Rendered images with source text
▽

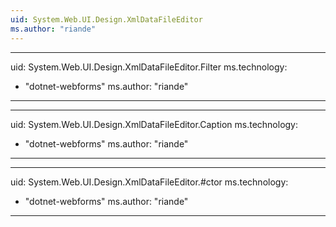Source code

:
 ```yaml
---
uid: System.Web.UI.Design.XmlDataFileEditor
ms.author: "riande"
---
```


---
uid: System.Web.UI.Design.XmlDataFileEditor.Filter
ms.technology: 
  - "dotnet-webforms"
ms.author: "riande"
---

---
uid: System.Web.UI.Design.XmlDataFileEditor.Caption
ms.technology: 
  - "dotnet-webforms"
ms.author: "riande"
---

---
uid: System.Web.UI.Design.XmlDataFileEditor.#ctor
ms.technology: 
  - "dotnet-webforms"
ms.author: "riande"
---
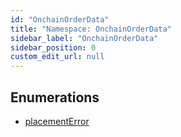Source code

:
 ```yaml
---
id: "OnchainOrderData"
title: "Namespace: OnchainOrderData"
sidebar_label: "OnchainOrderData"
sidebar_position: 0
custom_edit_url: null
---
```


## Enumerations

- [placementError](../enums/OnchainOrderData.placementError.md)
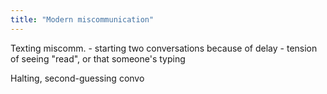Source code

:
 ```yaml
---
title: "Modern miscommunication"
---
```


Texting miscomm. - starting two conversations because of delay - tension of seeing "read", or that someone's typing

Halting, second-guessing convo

△

● TASK INSTRUCTIONS
Once you have found every line above holding the word "Design", copy those lines.

● ANSWER SECTION
uid: System.Web.UI.Design.XmlDataFileEditor
uid: System.Web.UI.Design.XmlDataFileEditor.Filter
uid: System.Web.UI.Design.XmlDataFileEditor.Caption
uid: System.Web.UI.Design.XmlDataFileEditor.#ctor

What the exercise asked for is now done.